### Check Notebook configuration and Neptune cluster Status

In [None]:
%graph_notebook_version

In [None]:
%%graph_notebook_config
{
  "host": "neptune-cluster-poc-identity-graph.cluster-c4k0tumhelmt.us-east-2.neptune.amazonaws.com",
  "port": 8182,
  "auth_mode": "IAM",
  "load_from_s3_arn": "",
  "ssl": true,
  "aws_region": "us-east-2",
  "sparql": {
    "path": "sparql"
  },
  "gremlin": {
    "traversal_source": "g"
  }
}

In [None]:
%graph_notebook_config

In [None]:
%status

### Loading data into the Identity Graph

In [None]:
%load

### Exploring the Identity Graph
In order to better understand the data model and schema for the graph database we can execute the below graph queries to identify common entities like nodes/vertices and relationships/edges

#### Amount of nodes/vertices group by label

In [None]:
%%gremlin

g.V().groupCount().by(label).unfold()

#### Amount of relationships/edges group by label

In [None]:
%%gremlin

g.E().groupCount().by(label).unfold()

#### Top 10 Device IDs by amount of known users linked

In [None]:
%%gremlin

g.V().hasLabel('DeviceID').
    project('device_id','known_users_linked').
        by(id).
        by(in('usedDevice').out('loggedAs').count()).
    order().
        by('known_users_linked',desc).
    limit(10)

#### Top 10 Client IPs by amount of known users linked

In [None]:
%%gremlin

g.V().hasLabel('ClientIP').
    project('client_ip','known_users_linked').
        by(id).
        by(in('lastSeenAtIP').out('loggedAs').count()).
    order().
        by('known_users_linked',desc).
    limit(10)

#### Top 10 Client IPs by amount of anonymous session linked

In [None]:
%%gremlin

g.V().hasLabel('ClientIP').
    project('client_ip','anonymous_sessions_linked').
        by(id).
        by(in('lastSeenAtIP').not(out('loggedAs')).count()).
    order().
        by('anonymous_sessions_linked',desc).
    limit(10)

#### Anonymous sessions related to a given Client IP

In [None]:
%%gremlin -p inv,outv

g.V('147.35.190.53').
    in('lastSeenAtIP').
    not(out('loggedAs')).
    path().
    by()

#### Top 10 Client's External ID by amount of product purchases

In [None]:
%%gremlin

g.V().hasLabel('CustomerID').
    project('external_id','amount_of_purchases').
        by(id).
        by(in('hasExternalId').out().out('hasPurchased').count()).
    order().
        by('amount_of_purchases',desc).
    limit(10)

### Find out information about user interests based on the activity of the user across all devices
Suppose you are hosting a web platform and collecting clickstream data as users browse your site or use your mobile app. In the majority of situations, users using your platform will be anonymous (or non-registered or logged in users). However, these anonymous users may be linked to other known users in that have used our platform before. We can join (or resolve) the identity of the anonymous user with attributes we know about existing users to make some assumptions (based off of known user behavior and heuristics) in order to know more about this anonymous user. We can then use this information to target the user with advertising, special offers, discounts, etc

Let's use an example where we have an anonymous user interaction through AnyCompany Marketplace website (e.i. web session). The user's interaction is registered as session id **'3f553df3-307c-4fbf-ba16-2f20817d7c86'**. We want to know more about this user and if it is linked to other users on our platform. This anonymous user is considered a **"transient ID"** in our graph data model. Assuming this user does not have a link to a known user, or **"persistent ID"**, how might we find connections from this transient ID to other known user IDs?

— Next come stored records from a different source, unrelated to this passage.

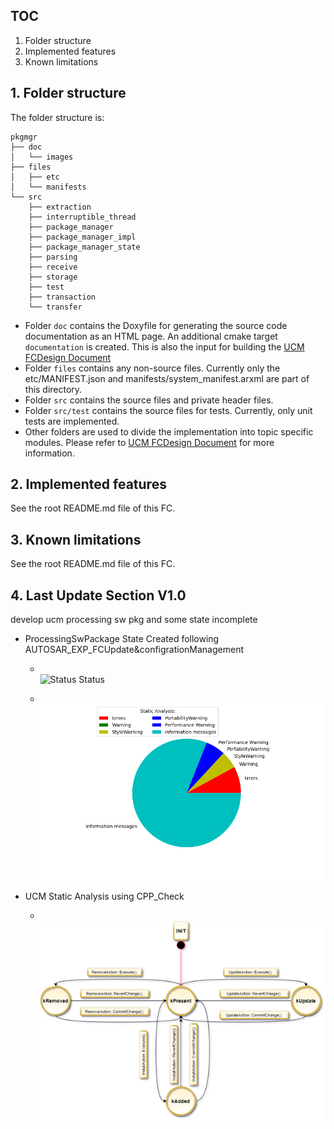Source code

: ## TOC
1. Folder structure
2. Implemented features
3. Known limitations

## 1. Folder structure

The folder structure is:

	pkgmgr
    ├── doc
    │   └── images
    ├── files
    │   ├── etc
    │   └── manifests
    └── src
        ├── extraction
        ├── interruptible_thread
        ├── package_manager
        ├── package_manager_impl
        ├── package_manager_state
        ├── parsing
        ├── receive
        ├── storage
        ├── test
        ├── transaction
        └── transfer

* Folder `doc` contains the Doxyfile for generating the source code documentation as an HTML page. An additional cmake target `documentation` is created. This is also the input for building the [UCM FCDesign Document](https://svn.autosar.org/repos/work/26_Standards/30_AP_R1/01_Sources/EXP_FCDesignUpdateAndConfigManagement_894/AUTOSAR_EXP_FCDesignUpdateAndConfigManagement.pdf)
* Folder `files` contains any non-source files. Currently only the etc/MANIFEST.json and manifests/system_manifest.arxml are part of this directory.
* Folder `src` contains the source files and private header files.
* Folder `src/test` contains the source files for tests. Currently, only unit tests are implemented.
* Other folders are used to divide the implementation into topic specific modules. Please refer to [UCM FCDesign Document](https://svn.autosar.org/repos/work/26_Standards/30_AP_R1/01_Sources/EXP_FCDesignUpdateAndConfigManagement_894/AUTOSAR_EXP_FCDesignUpdateAndConfigManagement.pdf) for more information.

## 2. Implemented features

See the root README.md file of this FC.

## 3. Known limitations

See the root README.md file of this FC.

## 4. Last Update Section V1.0

develop ucm processing sw pkg and some state incomplete 
   
   * ProcessingSwPackage State Created      following AUTOSAR_EXP_FCUpdate&configrationManagement
    
     - </br>![Status Status](https://travis-ci.org/joemccann/dillinger.svg?branch=master)
    
     - </br>![STATE MACHINE](https://github.com/ELabbassalah56/UCM_MOdule/blob/main/pkgmgr/doc/images/StaticAnalysis.png?raw=true)
  * UCM Static Analysis using CPP_Check
    - </br>![Status Status](https://github.com/ELabbassalah56/UCM_MOdule/blob/main/pkgmgr/doc/images/swclState.png?raw=true)
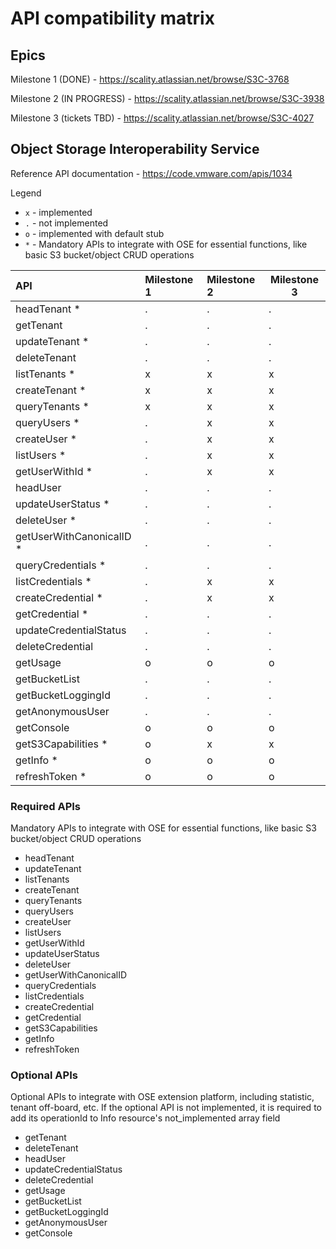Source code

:# API compatibility matrix

## Epics

Milestone 1 (DONE) - <https://scality.atlassian.net/browse/S3C-3768>

Milestone 2 (IN PROGRESS) - <https://scality.atlassian.net/browse/S3C-3938>

Milestone 3 (tickets TBD) - <https://scality.atlassian.net/browse/S3C-4027>

## Object Storage Interoperability Service

Reference API documentation - <https://code.vmware.com/apis/1034>

Legend

* `x` - implemented
* `.` - not implemented
* `o` - implemented with default stub
* `*` - Mandatory APIs to integrate with OSE for essential functions, like basic S3 bucket/object CRUD operations

| API  | Milestone 1 | Milestone 2 | Milestone 3 |
|:-----|:------------|:------------|-------------|
| headTenant * | . | . | . |
| getTenant | . | . | . |
| updateTenant * | . | . | . |
| deleteTenant | . | . | . |
| listTenants * | x | x | x |
| createTenant * | x | x | x |
| queryTenants * | x | x | x |
| queryUsers * | . | x | x |
| createUser * | . | x | x |
| listUsers * | . | x | x |
| getUserWithId * | . | x | x |
| headUser | . | . | . |
| updateUserStatus * | . | . | . |
| deleteUser * | . | . | . |
| getUserWithCanonicalID * | . | . | . |
| queryCredentials * | . | . | . |
| listCredentials * | . | x | x |
| createCredential * | . | x | x |
| getCredential * | . | . | . |
| updateCredentialStatus | . | . | . |
| deleteCredential | . | . | . |
| getUsage | o | o | o |
| getBucketList | . | . | . |
| getBucketLoggingId | . | . | . |
| getAnonymousUser | . | . | . |
| getConsole | o | o | o |
| getS3Capabilities * | o | x | x |
| getInfo * | o | o | o |
| refreshToken *  | o | o | o |

### Required APIs

Mandatory APIs to integrate with OSE for essential functions, like basic S3 bucket/object CRUD operations

* headTenant
* updateTenant
* listTenants
* createTenant
* queryTenants
* queryUsers
* createUser
* listUsers
* getUserWithId
* updateUserStatus
* deleteUser
* getUserWithCanonicalID
* queryCredentials
* listCredentials
* createCredential
* getCredential
* getS3Capabilities
* getInfo
* refreshToken

### Optional APIs

Optional APIs to integrate with OSE extension platform, including statistic, tenant off-board, etc. If the optional API is not implemented, it is required to add its operationId to Info resource's not_implemented array field

* getTenant
* deleteTenant
* headUser
* updateCredentialStatus
* deleteCredential
* getUsage
* getBucketList
* getBucketLoggingId
* getAnonymousUser
* getConsole
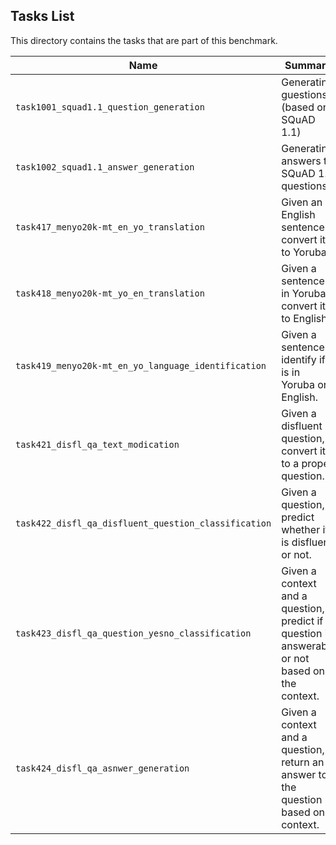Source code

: ## Tasks List 

This directory contains the tasks that are part of this benchmark. 


Name | Summary | Category
---- | ----------- | --------
`task1001_squad1.1_question_generation` | Generating guestions (based on SQuAD 1.1) | Question Generation  
`task1002_squad1.1_answer_generation` | Generating answers to SQuAD 1.1 questions | Answer Generation
`task417_menyo20k-mt_en_yo_translation` | Given an English sentence convert it to Yoruba. | Translation
`task418_menyo20k-mt_yo_en_translation` | Given a sentence in Yoruba convert it to English. | Translation
`task419_menyo20k-mt_en_yo_language_identification` | Given a sentence identify if it is in Yoruba or English. | Language Identification
`task421_disfl_qa_text_modication` | Given a disfluent question, convert it to a proper question. | Text Modification
`task422_disfl_qa_disfluent_question_classification` | Given a question, predict whether it is disfluent or not. | Classification
`task423_disfl_qa_question_yesno_classification` | Given a context and a question, predict if a question is answerable or not based on the context. | Classification
`task424_disfl_qa_asnwer_generation` | Given a context and a question, return an answer to the question based on context. | Answer Generation
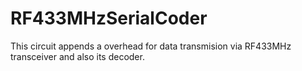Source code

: # RF433MHzSerialCoder
This circuit appends a overhead for data transmision via RF433MHz transceiver and also its decoder.
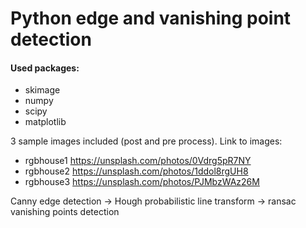 # Python edge and vanishing point detection 


#### Used packages:
  - skimage
  - numpy
  - scipy
  - matplotlib


3 sample images included (post and pre process). 
Link to images: 
  - rgbhouse1 https://unsplash.com/photos/0Vdrg5pR7NY
  - rgbhouse2 https://unsplash.com/photos/1ddol8rgUH8
  - rgbhouse3 https://unsplash.com/photos/PJMbzWAz26M

Canny edge detection -> Hough probabilistic line transform -> ransac vanishing points detection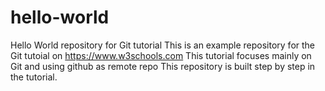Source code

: # hello-world
Hello World repository for Git tutorial
This is an example repository for the Git tutoial on https://www.w3schools.com
This tutorial focuses mainly on Git and using github as remote repo
This repository is built step by step in the tutorial.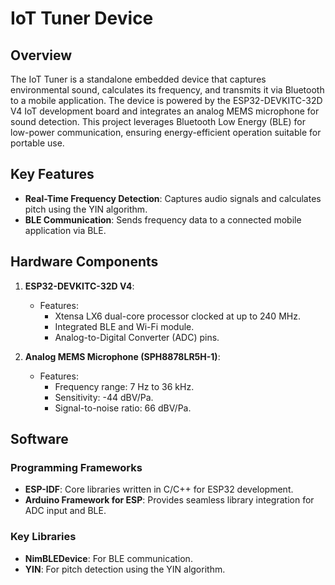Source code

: # IoT Tuner Device

## Overview
The IoT Tuner is a standalone embedded device that captures environmental sound, calculates its frequency, and transmits it via Bluetooth to a mobile application. The device is powered by the ESP32-DEVKITC-32D V4 IoT development board and integrates an analog MEMS microphone for sound detection. This project leverages Bluetooth Low Energy (BLE) for low-power communication, ensuring energy-efficient operation suitable for portable use.

## Key Features
- **Real-Time Frequency Detection**: Captures audio signals and calculates pitch using the YIN algorithm.
- **BLE Communication**: Sends frequency data to a connected mobile application via BLE.

## Hardware Components
1. **ESP32-DEVKITC-32D V4**:
   - Features:
     - Xtensa LX6 dual-core processor clocked at up to 240 MHz.
     - Integrated BLE and Wi-Fi module.
     - Analog-to-Digital Converter (ADC) pins.

2. **Analog MEMS Microphone (SPH8878LR5H-1)**:
   - Features:
     - Frequency range: 7 Hz to 36 kHz.
     - Sensitivity: -44 dBV/Pa.
     - Signal-to-noise ratio: 66 dBV/Pa.

## Software
### Programming Frameworks
- **ESP-IDF**: Core libraries written in C/C++ for ESP32 development.
- **Arduino Framework for ESP**: Provides seamless library integration for ADC input and BLE.

### Key Libraries
- **NimBLEDevice**: For BLE communication.
- **YIN**: For pitch detection using the YIN algorithm.
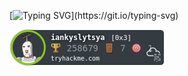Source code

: [![Typing SVG](http://readme-typing-svg.herokuapp.com?font=Comfortaa&size=25&pause=1000&color=F4FF0D&background=0B20F7&center=true&vCenter=true&width=435&lines=Welcome+to+my+GitHub!)](https://git.io/typing-svg)


![tryhackme stats](https://raw.githubusercontent.com/iankyslytsya-logsta/iankyslytsya/master/assets/thm_propic.png)
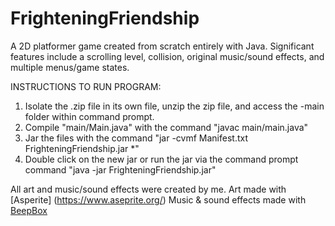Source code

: # FrighteningFriendship
A 2D platformer game created from scratch entirely with Java. Significant features include a scrolling level, collision, original music/sound effects, and multiple menus/game states.

INSTRUCTIONS TO RUN PROGRAM:
1. Isolate the .zip file in its own file, unzip the zip file, and access the -main folder within command prompt.
2. Compile "main/Main.java" with the command "javac main/main.java"
3. Jar the files with the command "jar -cvmf Manifest.txt FrighteningFriendship.jar *"
4. Double click on the new jar or run the jar via the command prompt command "java -jar FrighteningFriendship.jar"

All art and music/sound effects were created by me. 
Art made with [Asperite] (https://www.aseprite.org/)
Music & sound effects made with [BeepBox](https://www.beepbox.co/)
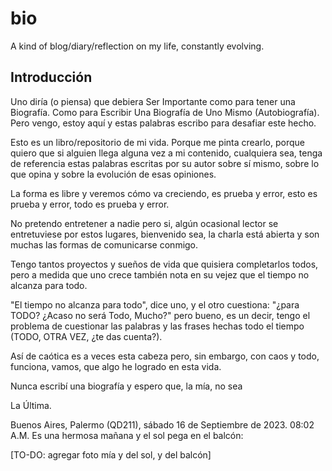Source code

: # bio
A kind of blog/diary/reflection on my life, constantly evolving.

## Introducción
Uno diría (o piensa) que debiera Ser Importante como para tener una Biografía. Como para Escribir Una Biografía de Uno Mismo (Autobiografía). Pero vengo, estoy aquí y estas palabras escribo para desafiar este hecho.

Esto es un libro/repositorio de mi vida. Porque me pinta crearlo, porque quiero que si alguien llega alguna vez a mi contenido, cualquiera sea, tenga de referencia estas palabras escritas por su autor sobre sí mismo, sobre lo que opina y sobre la evolución de esas opiniones.

La forma es libre y veremos cómo va creciendo, es prueba y error, esto es prueba y error, todo es prueba y error.

No pretendo entretener a nadie pero si, algún ocasional lector se entretuviese por estos lugares, bienvenido sea, la charla está abierta y son muchas las formas de comunicarse conmigo.

Tengo tantos proyectos y sueños de vida que quisiera completarlos todos, pero a medida que uno crece también nota en su vejez que el tiempo no alcanza para todo.

"El tiempo no alcanza para todo", dice uno, y el otro cuestiona: "¿para TODO? ¿Acaso no será Todo, Mucho?" pero bueno, es un decir, tengo el problema de cuestionar las palabras y las frases hechas todo el tiempo (TODO, OTRA VEZ, ¿te das cuenta?).

Así de caótica es a veces esta cabeza pero, sin embargo, con caos y todo, funciona, vamos, que algo he logrado en esta vida.

Nunca escribí una biografía y espero que,
la mía,
no sea

La Última.

Buenos Aires, Palermo (QD211), sábado 16 de Septiembre de 2023. 08:02 A.M. Es una hermosa mañana y el sol pega en el balcón:

[TO-DO: agregar foto mía y del sol, y del balcón]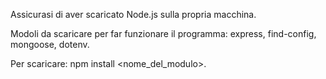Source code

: Assicurasi di aver scaricato Node.js sulla propria macchina.

Modoli da scaricare per far funzionare il programma: express, find-config, mongoose, dotenv.

Per scaricare: npm install <nome_del_modulo>.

Looking at the data model, you can see that **"SessionID"** (a.k.a. transient ID) vertices in our graph are connected to **"ClientIP"** vertices by an outgoing edge. We can traverse across "ClientIP" vertices to get to other linked "SessionID" that might be linked to a known user (a.k.a. persistent ID). Let's do that in the following graph query.

In [None]:
%%gremlin -p outv,inv,outv,inv

g.V('3f553df3-307c-4fbf-ba16-2f20817d7c86').
    out('lastSeenAtIP').
    in('lastSeenAtIP').
    out('loggedAs').
    dedup().
    path()

Now we can dive deeper into the subgraph that describe the online interactions for one of the identified known users

In [None]:
%%gremlin -p inv,outv

g.V('victorwilson').
    in('loggedAs').
    out().
    simplePath().
    path()

Let's use another example where we have an anonymous user interaction through AnyCompany's Mobile Application. The user's interaction is coming from a device with id **'5D693FB50F103CC1'**. We want to know more about this user and if it is linked to other users on our platform. This anonymous user is considered a "transient ID" in our graph data model. Assuming this user does not have a link to a known user, or "persistent ID", how might we find connections from this transient ID to other known user IDs?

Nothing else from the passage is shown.